Statistical models for data science
Scientific Disciplinary Sector (SSD)
MAT/06 - PROBABILITY AND STATISTICS
Language of instruction
Secondo semestre dal Mar 7, 2022 al Jun 10, 2022.
The course will be devoted to the mathematical background necessary to describe, analyze and derive value from datasets, possibly Big Data and unstructured, and to master the main probabilistic models used in the data science field. Starting from basic models, for example regressions, PCA-based predictors, Bayesian statistics, filters, etc., particular emphasis will be placed on mathematically rigorous quantitative approaches aimed at optimizing the data collection, cleaning and organization phases (e.g. series historical data, unstructured data generated in social media, semantic elements, etc.). The mathematical tools necessary to deal with the description of the time series, their analysis and forecasts will also be introduced. The contents of the entire course will be structured in interaction with the study of real problems relating to industrial, economic, social, etc., heterogeneous sectors, using software oriented to probabilistic modeling, for example, Knime, ElasticSearch, Kibana, R AnalyticFlow, Orange , etc.

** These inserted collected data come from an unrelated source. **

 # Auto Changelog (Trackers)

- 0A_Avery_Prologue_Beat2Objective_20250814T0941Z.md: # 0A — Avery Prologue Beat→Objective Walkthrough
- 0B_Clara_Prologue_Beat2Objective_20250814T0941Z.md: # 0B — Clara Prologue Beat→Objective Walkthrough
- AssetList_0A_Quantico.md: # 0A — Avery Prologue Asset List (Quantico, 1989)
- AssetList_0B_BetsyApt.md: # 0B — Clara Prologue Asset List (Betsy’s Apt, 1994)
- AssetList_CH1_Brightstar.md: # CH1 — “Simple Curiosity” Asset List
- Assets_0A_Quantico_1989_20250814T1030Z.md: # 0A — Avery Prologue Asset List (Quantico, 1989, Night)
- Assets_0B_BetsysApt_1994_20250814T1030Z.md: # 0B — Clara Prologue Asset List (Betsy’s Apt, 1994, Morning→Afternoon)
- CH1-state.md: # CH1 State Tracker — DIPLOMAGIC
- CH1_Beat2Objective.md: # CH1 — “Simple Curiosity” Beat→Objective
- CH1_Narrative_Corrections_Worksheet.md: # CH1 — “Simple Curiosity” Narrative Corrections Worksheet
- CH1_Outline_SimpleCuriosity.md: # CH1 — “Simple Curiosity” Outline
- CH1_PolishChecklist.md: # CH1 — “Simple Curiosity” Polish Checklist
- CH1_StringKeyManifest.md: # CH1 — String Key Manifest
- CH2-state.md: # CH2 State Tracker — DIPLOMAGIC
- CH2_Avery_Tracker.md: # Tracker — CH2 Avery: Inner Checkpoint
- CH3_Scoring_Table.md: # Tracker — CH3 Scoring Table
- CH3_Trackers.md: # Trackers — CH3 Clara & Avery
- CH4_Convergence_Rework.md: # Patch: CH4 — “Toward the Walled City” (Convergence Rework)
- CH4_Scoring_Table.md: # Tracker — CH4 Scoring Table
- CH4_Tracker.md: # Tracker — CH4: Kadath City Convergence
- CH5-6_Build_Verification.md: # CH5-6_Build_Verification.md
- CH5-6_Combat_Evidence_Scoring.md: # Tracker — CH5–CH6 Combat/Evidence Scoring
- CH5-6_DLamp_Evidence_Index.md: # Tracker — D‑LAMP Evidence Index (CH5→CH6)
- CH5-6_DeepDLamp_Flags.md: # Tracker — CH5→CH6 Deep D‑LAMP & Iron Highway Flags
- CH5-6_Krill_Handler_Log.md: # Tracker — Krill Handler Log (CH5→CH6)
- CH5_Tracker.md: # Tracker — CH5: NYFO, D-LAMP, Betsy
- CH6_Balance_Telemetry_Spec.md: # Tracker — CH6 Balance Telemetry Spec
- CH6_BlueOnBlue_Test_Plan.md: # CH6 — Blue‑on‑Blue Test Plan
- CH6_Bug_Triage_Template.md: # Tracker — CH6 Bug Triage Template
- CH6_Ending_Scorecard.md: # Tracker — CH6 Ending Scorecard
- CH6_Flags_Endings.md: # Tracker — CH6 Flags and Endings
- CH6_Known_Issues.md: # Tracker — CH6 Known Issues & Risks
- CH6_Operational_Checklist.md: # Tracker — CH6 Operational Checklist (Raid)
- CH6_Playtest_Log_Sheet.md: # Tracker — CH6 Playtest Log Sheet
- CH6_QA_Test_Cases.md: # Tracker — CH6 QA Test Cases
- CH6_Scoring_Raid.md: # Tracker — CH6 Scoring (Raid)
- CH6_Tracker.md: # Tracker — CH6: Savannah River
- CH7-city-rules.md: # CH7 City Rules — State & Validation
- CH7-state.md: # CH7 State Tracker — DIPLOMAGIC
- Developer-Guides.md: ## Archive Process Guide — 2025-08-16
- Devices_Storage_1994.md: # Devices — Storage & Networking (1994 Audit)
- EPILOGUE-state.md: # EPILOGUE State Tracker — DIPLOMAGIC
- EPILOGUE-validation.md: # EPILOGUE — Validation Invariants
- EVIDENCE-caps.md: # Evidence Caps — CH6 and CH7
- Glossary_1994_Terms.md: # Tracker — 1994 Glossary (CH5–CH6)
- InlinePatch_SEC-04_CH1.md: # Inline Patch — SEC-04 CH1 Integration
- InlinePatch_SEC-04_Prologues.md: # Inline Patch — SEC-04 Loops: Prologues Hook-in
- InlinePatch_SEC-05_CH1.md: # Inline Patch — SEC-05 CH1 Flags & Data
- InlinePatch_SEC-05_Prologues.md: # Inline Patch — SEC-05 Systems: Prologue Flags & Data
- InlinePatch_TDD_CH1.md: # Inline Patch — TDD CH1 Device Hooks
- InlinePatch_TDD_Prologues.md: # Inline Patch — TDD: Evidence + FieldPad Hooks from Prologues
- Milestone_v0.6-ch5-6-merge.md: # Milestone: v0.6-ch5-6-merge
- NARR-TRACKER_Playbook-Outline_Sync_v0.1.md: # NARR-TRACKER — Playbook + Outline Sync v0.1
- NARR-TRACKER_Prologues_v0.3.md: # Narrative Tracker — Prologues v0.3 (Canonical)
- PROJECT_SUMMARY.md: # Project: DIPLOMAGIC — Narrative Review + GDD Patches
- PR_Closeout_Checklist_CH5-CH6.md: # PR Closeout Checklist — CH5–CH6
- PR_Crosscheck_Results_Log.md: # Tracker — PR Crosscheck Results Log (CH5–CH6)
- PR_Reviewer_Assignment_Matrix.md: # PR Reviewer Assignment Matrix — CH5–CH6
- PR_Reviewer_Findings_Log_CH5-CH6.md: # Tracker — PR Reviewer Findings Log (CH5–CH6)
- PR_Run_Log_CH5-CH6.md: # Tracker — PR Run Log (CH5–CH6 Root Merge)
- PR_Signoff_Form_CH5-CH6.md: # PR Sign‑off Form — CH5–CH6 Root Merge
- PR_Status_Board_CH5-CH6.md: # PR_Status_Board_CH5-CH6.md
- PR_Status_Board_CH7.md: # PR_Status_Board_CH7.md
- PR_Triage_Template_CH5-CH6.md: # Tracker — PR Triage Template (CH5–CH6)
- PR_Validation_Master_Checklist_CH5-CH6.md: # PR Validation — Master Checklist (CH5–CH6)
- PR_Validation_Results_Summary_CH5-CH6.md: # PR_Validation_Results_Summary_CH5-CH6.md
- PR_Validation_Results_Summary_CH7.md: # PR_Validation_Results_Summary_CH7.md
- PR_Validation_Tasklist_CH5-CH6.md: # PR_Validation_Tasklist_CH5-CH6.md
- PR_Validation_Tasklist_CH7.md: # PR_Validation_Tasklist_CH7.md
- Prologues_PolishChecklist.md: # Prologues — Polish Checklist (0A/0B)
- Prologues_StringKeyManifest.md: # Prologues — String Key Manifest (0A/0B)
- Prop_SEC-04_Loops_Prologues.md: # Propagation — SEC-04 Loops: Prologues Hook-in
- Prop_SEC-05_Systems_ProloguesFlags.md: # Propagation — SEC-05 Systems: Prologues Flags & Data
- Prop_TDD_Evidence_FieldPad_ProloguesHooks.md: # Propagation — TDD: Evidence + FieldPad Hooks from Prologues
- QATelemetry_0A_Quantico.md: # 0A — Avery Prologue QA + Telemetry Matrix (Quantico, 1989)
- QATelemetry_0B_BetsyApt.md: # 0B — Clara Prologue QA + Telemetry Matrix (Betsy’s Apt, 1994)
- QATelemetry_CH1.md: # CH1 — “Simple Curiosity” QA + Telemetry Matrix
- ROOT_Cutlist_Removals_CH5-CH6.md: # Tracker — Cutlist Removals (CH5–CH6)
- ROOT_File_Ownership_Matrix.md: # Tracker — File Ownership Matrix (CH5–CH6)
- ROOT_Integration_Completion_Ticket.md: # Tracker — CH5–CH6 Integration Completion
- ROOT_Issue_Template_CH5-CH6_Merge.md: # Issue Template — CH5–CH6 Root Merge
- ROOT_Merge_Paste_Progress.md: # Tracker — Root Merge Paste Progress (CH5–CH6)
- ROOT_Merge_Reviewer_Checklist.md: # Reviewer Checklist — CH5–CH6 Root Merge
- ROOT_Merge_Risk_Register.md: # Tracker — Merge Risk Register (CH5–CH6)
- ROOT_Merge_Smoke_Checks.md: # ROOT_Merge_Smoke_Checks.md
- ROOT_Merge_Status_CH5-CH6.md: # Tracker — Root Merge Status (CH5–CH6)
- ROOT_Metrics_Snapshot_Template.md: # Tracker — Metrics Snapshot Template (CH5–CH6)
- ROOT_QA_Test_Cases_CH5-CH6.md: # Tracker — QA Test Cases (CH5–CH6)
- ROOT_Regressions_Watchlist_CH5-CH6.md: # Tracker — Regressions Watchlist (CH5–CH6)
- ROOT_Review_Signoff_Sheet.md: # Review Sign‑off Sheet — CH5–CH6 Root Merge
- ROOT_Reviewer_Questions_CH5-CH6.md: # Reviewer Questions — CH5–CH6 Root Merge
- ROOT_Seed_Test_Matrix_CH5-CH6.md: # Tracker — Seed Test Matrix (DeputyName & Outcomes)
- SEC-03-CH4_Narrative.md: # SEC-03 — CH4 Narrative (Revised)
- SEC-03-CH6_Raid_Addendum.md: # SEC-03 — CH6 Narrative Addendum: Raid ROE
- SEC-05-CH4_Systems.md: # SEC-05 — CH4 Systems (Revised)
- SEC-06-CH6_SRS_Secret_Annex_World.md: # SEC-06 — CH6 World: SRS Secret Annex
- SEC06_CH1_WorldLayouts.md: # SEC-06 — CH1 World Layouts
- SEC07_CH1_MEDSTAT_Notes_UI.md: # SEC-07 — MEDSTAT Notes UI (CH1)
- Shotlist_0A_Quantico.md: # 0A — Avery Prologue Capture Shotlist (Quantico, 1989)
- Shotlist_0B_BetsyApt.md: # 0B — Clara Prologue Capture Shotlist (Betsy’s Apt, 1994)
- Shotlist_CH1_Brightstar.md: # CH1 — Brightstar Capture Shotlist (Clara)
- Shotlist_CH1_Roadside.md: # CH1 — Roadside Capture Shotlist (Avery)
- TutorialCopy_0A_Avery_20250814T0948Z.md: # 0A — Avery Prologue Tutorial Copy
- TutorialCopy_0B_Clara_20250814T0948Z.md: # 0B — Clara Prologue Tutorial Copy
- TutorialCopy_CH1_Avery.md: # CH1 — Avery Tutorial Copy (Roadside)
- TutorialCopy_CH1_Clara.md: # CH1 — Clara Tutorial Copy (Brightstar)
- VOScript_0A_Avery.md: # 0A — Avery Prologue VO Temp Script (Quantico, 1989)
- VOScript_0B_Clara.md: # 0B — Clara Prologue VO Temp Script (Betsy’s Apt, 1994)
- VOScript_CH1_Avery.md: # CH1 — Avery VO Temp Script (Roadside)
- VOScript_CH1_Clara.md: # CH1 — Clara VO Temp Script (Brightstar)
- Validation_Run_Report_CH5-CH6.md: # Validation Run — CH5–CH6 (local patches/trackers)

At the end of the course the student has to show to have acquired the following skills:
● know and know how to use the basic tools for the treatment of time series and their indicators, e.g.,
● know and know how to develop forecasting solutions based on statistical inferential models, eg, AR, MA, ARMA, ARIMA, ARIMAX: Box-Jenkins, partial self-variance and autocorrelation, seasonality (SARIMA), analysis in variance (ANOVA, MANOVA), etc .
● knowing how to identify the parameters that characterize a certain population via methods such as error minimization, maximum likelihood, etc.
● know how to estimate / identify / reconstruct characteristics related to first-order analysis, smoothing techniques, spectral decomposition, polynomial fitting, etc.